Evil As Hell
Review by Tobias on November 30, 2001.
Albums like Evil as Hell are the reason I love doing what I do; I get to discover greatness and blab about it. Prior to hearing this album, I was completely unfamiliar with Ebony Tears, but this album has insta-fan potency so I now feel like I’ve been listening to them since their ’97 debut.
Ok, I’m going to make this easy on you; take the best elements from Pantera and the technical expertise of Meshuggah, you’ll be getting pretty close to what ET offers. The speeding riffs and monster muscle vocals are enough to shatter your teeth. But the intensity really stems from the powerhouse skin-beater, Richard Evensand, as well as bassist Peter Kahm.
Each move that the band makes is more than perfect calculation; it comes closer to the blistering insanity of genius. Each person in this band knows exactly what they’re doing and exactly what every other member is doing. Upon my second listen, much of the music is sounding like a fantastically thrashed out Tool.
There’s so much going on in this album that I get scatterbrained trying to come up with the right things to say about this bloody unreal band.
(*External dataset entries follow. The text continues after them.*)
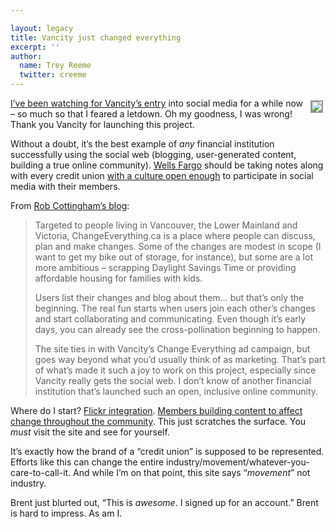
```yaml
---

layout: legacy
title: Vancity just changed everything
excerpt: ''
author:
  name: Trey Reeme
  twitter: creeme
---
```


<p><a href="http://changeeverything.ca/"><img src="/images/legacy/changeeverything.jpg" style="float:right; border: 2px solid #999999; margin: 4px;"></a><p><a href="http://opensourcecu.com/articles/2006/06/06/vancity-credit-union-to-blog">I&#8217;ve been watching for Vancity&#8217;s entry</a> into social media for a while now &#8211; so much so that I feared a letdown.  Oh my goodness, I was wrong!  Thank you Vancity for launching this project.</p></p>


<p>Without a doubt, it&#8217;s the best example of <em>any</em> financial institution successfully using the social web (blogging, user-generated content, building a true online community).  <a href="http://blog.wellsfargo.com/guidedbyhistory/">Wells Fargo</a> should be taking notes along with every credit union <a href="http://cuesskybox.typepad.com/skybox/2006/05/why_dont_credit.html">with a culture open enough</a> to participate in social media with their members.</p>


<p>From <a href="http://www.robcottingham.ca/20060727/ch-ch-ch-ch-change-everything-powered-by-vancity/">Rob Cottingham&#8217;s blog</a>:</p>


<blockquote><p>Targeted to people living in Vancouver, the Lower Mainland and Victoria, ChangeEverything.ca is a place where people can discuss, plan and make changes. Some of the changes are modest in scope (I want to get my bike out of storage, for instance), but some are a lot more ambitious – scrapping Daylight Savings Time or providing affordable housing for families with kids.</p><p>Users list their changes and blog about them… but that&#8217;s only the beginning. The real fun starts when users join each other&#8217;s changes and start collaborating and communicating. Even though it&#8217;s early days, you can already see the cross-pollination beginning to happen.</p><p>The site ties in with Vancity&#8217;s Change Everything ad campaign, but goes way beyond what you&#8217;d usually think of as marketing. That&#8217;s part of what&#8217;s made it such a joy to work on this project, especially since Vancity really gets the social web. I don&#8217;t know of another financial institution that&#8217;s launched such an open, inclusive online community.</p></blockquote>

<p>Where do I start?  <a href="http://flickr.com/photos/tags/changeeverything/">Flickr integration</a>.  <a href="http://changeeverything.ca/tourist_attraction_unsightly_blemish_or_a_waste_of_tax_dollars">Members building content to affect change throughout the community</a>.  This just scratches the surface.  You <em>must</em> visit the site and see for yourself.</p>


<p>It&#8217;s exactly how the brand of a &#8220;credit union&#8221; is supposed to be represented.  Efforts like this can change the entire industry/movement/whatever-you-care-to-call-it.  And while I&#8217;m on that point, this site says &#8220;<em>movement</em>&#8221; not industry.</p>


<p>Brent just blurted out, &#8220;This is <em>awesome</em>.  I signed up for an account.&#8221;  Brent is hard to impress.  As am I.</p>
Let me break it down a little so I have some structure rather than just freaking out on you and becoming completely incoherent...
The spine of the band, the percussion and bass, is really fast, but not so just for the sake of being fast. You can distinctly pick out exactly why each beat and each note is struck. To imagine the music without it as is, you would realize that suddenly the band wouldn’t be quite so tight and certainly wouldn’t provide such a crushingly huge sound.
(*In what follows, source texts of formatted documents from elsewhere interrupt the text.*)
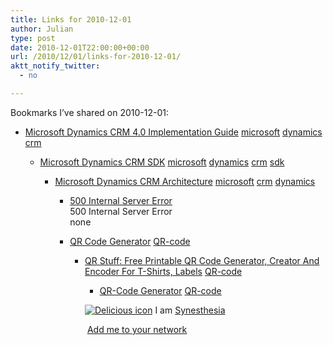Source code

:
 ```yaml
---
title: Links for 2010-12-01
author: Julian
type: post
date: 2010-12-01T22:00:00+00:00
url: /2010/12/01/links-for-2010-12-01/
aktt_notify_twitter:
  - no

---
```

Bookmarks I&#8217;ve shared on 2010-12-01:

  * [Microsoft Dynamics CRM 4.0 Implementation Guide][1] 
    [microsoft][2] [dynamics][3] [crm][4] </li> 
    
      * [Microsoft Dynamics CRM SDK][5] 
        [microsoft][2] [dynamics][3] [crm][4] [sdk][6] </li> 
        
          * [Microsoft Dynamics CRM Architecture][7] 
            [microsoft][2] [crm][4] [dynamics][3] </li> 
            
              * [500 Internal Server Error][8]  
                500 Internal Server Error  
                none
              * [QR Code Generator][9] 
                [QR-code][10] </li> 
                
                  * [QR Stuff: Free Printable QR Code Generator, Creator And Encoder For T-Shirts, Labels][11] 
                    [QR-code][10] </li> 
                    
                      * [QR-Code Generator][12] 
                        [QR-code][10] </li> </ul> 
                        
                        <p class="deliciouslink">
                          <a href="https://del.icio.us/synesthesia" title="See all my bookmarks on del.icio.us"><img src="https://www.synesthesia.co.uk/images/deliciousicon.jpg" alt="Delicious icon" /></a>&nbsp;I am <a href="https://del.icio.us/synesthesia" title="See all my bookmarks on del.icio.us">Synesthesia</a>
                        </p>
                        
                        <p class="deliciouslink">
                          <a href="https://del.icio.us/network?add=synesthesia" title="Add me to your del.icio.us network"><img src="https://www.synesthesia.co.uk/images/add.gif" alt="" /></a>&nbsp;<a href="https://del.icio.us/network?add=synesthesia" title="Add me to your del.icio.us network">Add me to your network</a>
                        </p>

 [1]: https://www.microsoft.com/downloads/en/details.aspx?FamilyID=1ceb5e01-de9f-48c0-8ce2-51633ebf4714
 [2]: https://delicious.com/synesthesia/microsoft
 [3]: https://delicious.com/synesthesia/dynamics
 [4]: https://delicious.com/synesthesia/crm
 [5]: https://msdn.microsoft.com/en-us/library/bb928212.aspx
 [6]: https://delicious.com/synesthesia/sdk
 [7]: https://crm.dynamics.com/technology/architecture.aspx
 [8]: https://feeds.delicious.com/v2/rss/synesthesia
 [9]: https://zxing.appspot.com/generator
 [10]: https://delicious.com/synesthesia/QR-code
 [11]: https://www.qrstuff.com/
 [12]: https://qrcode.kaywa.com/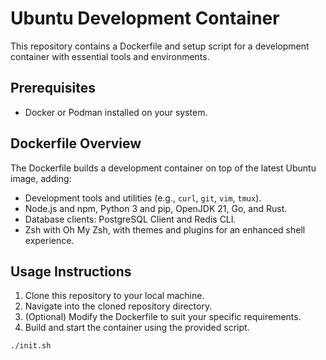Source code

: # Ubuntu Development Container

This repository contains a Dockerfile and setup script for a development container with essential tools and environments.

## Prerequisites

- Docker or Podman installed on your system.

## Dockerfile Overview

The Dockerfile builds a development container on top of the latest Ubuntu image, adding:
- Development tools and utilities (e.g., `curl`, `git`, `vim`, `tmux`).
- Node.js and npm, Python 3 and pip, OpenJDK 21, Go, and Rust.
- Database clients: PostgreSQL Client and Redis CLI.
- Zsh with Oh My Zsh, with themes and plugins for an enhanced shell experience.

## Usage Instructions

1. Clone this repository to your local machine.
2. Navigate into the cloned repository directory.
3. (Optional) Modify the Dockerfile to suit your specific requirements.
4. Build and start the container using the provided script.
   
```bash
./init.sh
```
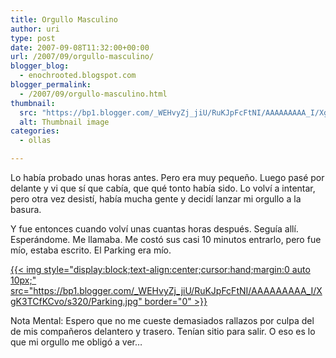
```yaml
---
title: Orgullo Masculino
author: uri
type: post
date: 2007-09-08T11:32:00+00:00
url: /2007/09/orgullo-masculino/
blogger_blog:
  - enochrooted.blogspot.com
blogger_permalink:
  - /2007/09/orgullo-masculino.html
thumbnail:
  src: "https://bp1.blogger.com/_WEHvyZj_jiU/RuKJpFcFtNI/AAAAAAAAA_I/XgK3TCfKCvo/s320/Parking.jpg"
  alt: Thumbnail image
categories:
  - ollas

---
```

Lo había probado unas horas antes. Pero era muy pequeño. Luego pasé por delante y vi que sí que cabía, que qué tonto había sido. Lo volví a intentar, pero otra vez desistí, había mucha gente y decidí lanzar mi orgullo a la basura.

Y fue entonces cuando volví unas cuantas horas después. Seguía allí. Esperándome. Me llamaba. Me costó sus casi 10 minutos entrarlo, pero fue mío, estaba escrito. El Parking era mío.

[{{< img style="display:block;text-align:center;cursor:hand;margin:0 auto 10px;" src="https://bp1.blogger.com/_WEHvyZj_jiU/RuKJpFcFtNI/AAAAAAAAA_I/XgK3TCfKCvo/s320/Parking.jpg" border="0" >}}][1]

Nota Mental: Espero que no me cueste demasiados rallazos por culpa del de mis compañeros delantero y trasero. Tenían sitio para salir. O eso es lo que mi orgullo me obligó a ver&#8230;

 [1]: https://bp1.blogger.com/_WEHvyZj_jiU/RuKJpFcFtNI/AAAAAAAAA_I/XgK3TCfKCvo/s1600-h/Parking.jpg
Conny Jonsson’s six-string thrashing is far more than being competent, the riffing is wildly imaginative and diverse. Screw Nuge, this is the dude that can blow the balls off a charging rhino. He can take you from a ground-ripping speed riff right into a cleverly metalized rock riff with such deft skill you’ll be treated for whiplash before you can blink.
There are few vocalists that I will recognize as being utterly critical to the potency in a band. On that short list are names like Anselmo (Pantera), Keenan (Tool), and Fallon (Clutch). But, as you might’ve guessed, that list grew one name longer with Johnny Wranning. This guy is immense and all muscle with some of the brightest and smartest intensity I’ve heard in any metal band.
I’m going to stop here, because there’s just so much more to say you should go and get the album to discover it all for yourself.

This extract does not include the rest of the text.